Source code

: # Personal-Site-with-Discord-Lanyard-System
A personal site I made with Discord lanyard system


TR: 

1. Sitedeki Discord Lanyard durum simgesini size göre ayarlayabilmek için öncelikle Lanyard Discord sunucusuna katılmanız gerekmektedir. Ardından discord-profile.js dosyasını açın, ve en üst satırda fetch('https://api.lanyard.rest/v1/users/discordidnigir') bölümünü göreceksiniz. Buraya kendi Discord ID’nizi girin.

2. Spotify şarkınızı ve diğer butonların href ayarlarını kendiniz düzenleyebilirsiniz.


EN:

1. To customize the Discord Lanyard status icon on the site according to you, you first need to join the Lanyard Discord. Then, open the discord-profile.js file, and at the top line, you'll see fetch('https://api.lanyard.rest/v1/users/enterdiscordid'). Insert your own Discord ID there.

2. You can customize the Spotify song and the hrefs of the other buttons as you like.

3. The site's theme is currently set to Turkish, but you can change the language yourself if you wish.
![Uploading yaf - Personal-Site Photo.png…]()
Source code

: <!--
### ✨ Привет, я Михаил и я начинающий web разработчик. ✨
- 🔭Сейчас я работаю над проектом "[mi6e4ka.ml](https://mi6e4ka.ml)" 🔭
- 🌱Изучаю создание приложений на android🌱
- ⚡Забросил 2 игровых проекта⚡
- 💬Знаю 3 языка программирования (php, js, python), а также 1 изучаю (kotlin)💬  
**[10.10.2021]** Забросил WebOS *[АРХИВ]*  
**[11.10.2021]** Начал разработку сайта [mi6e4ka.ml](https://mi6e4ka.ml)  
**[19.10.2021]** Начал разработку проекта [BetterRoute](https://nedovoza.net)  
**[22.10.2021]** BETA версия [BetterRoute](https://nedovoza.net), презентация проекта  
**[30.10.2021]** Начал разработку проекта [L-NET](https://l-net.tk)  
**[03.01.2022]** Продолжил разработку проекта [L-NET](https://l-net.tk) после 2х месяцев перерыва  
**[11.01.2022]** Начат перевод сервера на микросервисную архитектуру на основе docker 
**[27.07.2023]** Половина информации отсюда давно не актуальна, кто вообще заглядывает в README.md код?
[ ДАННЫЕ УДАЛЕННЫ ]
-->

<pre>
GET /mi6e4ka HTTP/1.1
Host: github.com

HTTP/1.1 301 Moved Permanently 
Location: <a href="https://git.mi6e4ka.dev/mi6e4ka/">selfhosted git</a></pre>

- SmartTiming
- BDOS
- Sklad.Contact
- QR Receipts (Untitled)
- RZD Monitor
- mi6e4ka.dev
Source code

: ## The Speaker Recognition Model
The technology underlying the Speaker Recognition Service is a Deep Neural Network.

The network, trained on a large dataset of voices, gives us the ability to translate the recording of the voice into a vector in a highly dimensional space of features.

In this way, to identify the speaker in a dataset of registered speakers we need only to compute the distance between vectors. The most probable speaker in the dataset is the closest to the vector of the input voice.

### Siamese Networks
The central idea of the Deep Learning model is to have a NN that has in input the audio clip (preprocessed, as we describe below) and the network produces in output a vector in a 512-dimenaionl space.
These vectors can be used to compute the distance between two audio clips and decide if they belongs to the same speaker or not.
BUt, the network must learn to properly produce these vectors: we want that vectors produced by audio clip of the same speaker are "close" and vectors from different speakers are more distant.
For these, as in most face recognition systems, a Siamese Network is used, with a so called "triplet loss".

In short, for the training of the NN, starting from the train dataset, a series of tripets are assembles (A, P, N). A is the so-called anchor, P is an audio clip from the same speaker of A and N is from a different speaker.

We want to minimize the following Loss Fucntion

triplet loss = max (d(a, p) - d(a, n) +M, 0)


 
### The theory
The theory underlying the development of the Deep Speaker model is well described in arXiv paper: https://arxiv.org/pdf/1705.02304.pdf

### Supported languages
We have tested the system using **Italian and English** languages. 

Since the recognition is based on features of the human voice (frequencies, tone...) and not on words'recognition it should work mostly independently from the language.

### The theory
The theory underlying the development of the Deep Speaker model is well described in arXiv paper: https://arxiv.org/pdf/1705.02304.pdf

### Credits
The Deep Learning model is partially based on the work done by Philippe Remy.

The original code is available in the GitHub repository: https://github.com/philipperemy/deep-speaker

━━━

**TASK DESCRIPTION**:
The full listing above should be retyped without any alteration.

**EXERCISE OUTPUT**:
Source code

: # Personal-Site-with-Discord-Lanyard-System
A personal site I made with Discord lanyard system


TR: 

1. Sitedeki Discord Lanyard durum simgesini size göre ayarlayabilmek için öncelikle Lanyard Discord sunucusuna katılmanız gerekmektedir. Ardından discord-profile.js dosyasını açın, ve en üst satırda fetch('https://api.lanyard.rest/v1/users/discordidnigir') bölümünü göreceksiniz. Buraya kendi Discord ID’nizi girin.

2. Spotify şarkınızı ve diğer butonların href ayarlarını kendiniz düzenleyebilirsiniz.


EN:

1. To customize the Discord Lanyard status icon on the site according to you, you first need to join the Lanyard Discord. Then, open the discord-profile.js file, and at the top line, you'll see fetch('https://api.lanyard.rest/v1/users/enterdiscordid'). Insert your own Discord ID there.

2. You can customize the Spotify song and the hrefs of the other buttons as you like.

3. The site's theme is currently set to Turkish, but you can change the language yourself if you wish.
![Uploading yaf - Personal-Site Photo.png…]()
Source code

: <!--
### ✨ Привет, я Михаил и я начинающий web разработчик. ✨
- 🔭Сейчас я работаю над проектом "[mi6e4ka.ml](https://mi6e4ka.ml)" 🔭
- 🌱Изучаю создание приложений на android🌱
- ⚡Забросил 2 игровых проекта⚡
- 💬Знаю 3 языка программирования (php, js, python), а также 1 изучаю (kotlin)💬  
**[10.10.2021]** Забросил WebOS *[АРХИВ]*  
**[11.10.2021]** Начал разработку сайта [mi6e4ka.ml](https://mi6e4ka.ml)  
**[19.10.2021]** Начал разработку проекта [BetterRoute](https://nedovoza.net)  
**[22.10.2021]** BETA версия [BetterRoute](https://nedovoza.net), презентация проекта  
**[30.10.2021]** Начал разработку проекта [L-NET](https://l-net.tk)  
**[03.01.2022]** Продолжил разработку проекта [L-NET](https://l-net.tk) после 2х месяцев перерыва  
**[11.01.2022]** Начат перевод сервера на микросервисную архитектуру на основе docker 
**[27.07.2023]** Половина информации отсюда давно не актуальна, кто вообще заглядывает в README.md код?
[ ДАННЫЕ УДАЛЕННЫ ]
-->

<pre>
GET /mi6e4ka HTTP/1.1
Host: github.com

HTTP/1.1 301 Moved Permanently 
Location: <a href="https://git.mi6e4ka.dev/mi6e4ka/">selfhosted git</a></pre>

- SmartTiming
- BDOS
- Sklad.Contact
- QR Receipts (Untitled)
- RZD Monitor
- mi6e4ka.dev
Source code

: ## The Speaker Recognition Model
The technology underlying the Speaker Recognition Service is a Deep Neural Network.

The network, trained on a large dataset of voices, gives us the ability to translate the recording of the voice into a vector in a highly dimensional space of features.

In this way, to identify the speaker in a dataset of registered speakers we need only to compute the distance between vectors. The most probable speaker in the dataset is the closest to the vector of the input voice.

### Siamese Networks
The central idea of the Deep Learning model is to have a NN that has in input the audio clip (preprocessed, as we describe below) and the network produces in output a vector in a 512-dimenaionl space.
These vectors can be used to compute the distance between two audio clips and decide if they belongs to the same speaker or not.
BUt, the network must learn to properly produce these vectors: we want that vectors produced by audio clip of the same speaker are "close" and vectors from different speakers are more distant.
For these, as in most face recognition systems, a Siamese Network is used, with a so called "triplet loss".

In short, for the training of the NN, starting from the train dataset, a series of tripets are assembles (A, P, N). A is the so-called anchor, P is an audio clip from the same speaker of A and N is from a different speaker.

We want to minimize the following Loss Fucntion

triplet loss = max (d(a, p) - d(a, n) +M, 0)


 
### The theory
The theory underlying the development of the Deep Speaker model is well described in arXiv paper: https://arxiv.org/pdf/1705.02304.pdf

### Supported languages
We have tested the system using **Italian and English** languages. 

Since the recognition is based on features of the human voice (frequencies, tone...) and not on words'recognition it should work mostly independently from the language.

### The theory
The theory underlying the development of the Deep Speaker model is well described in arXiv paper: https://arxiv.org/pdf/1705.02304.pdf

### Credits
The Deep Learning model is partially based on the work done by Philippe Remy.

The original code is available in the GitHub repository: https://github.com/philipperemy/deep-speaker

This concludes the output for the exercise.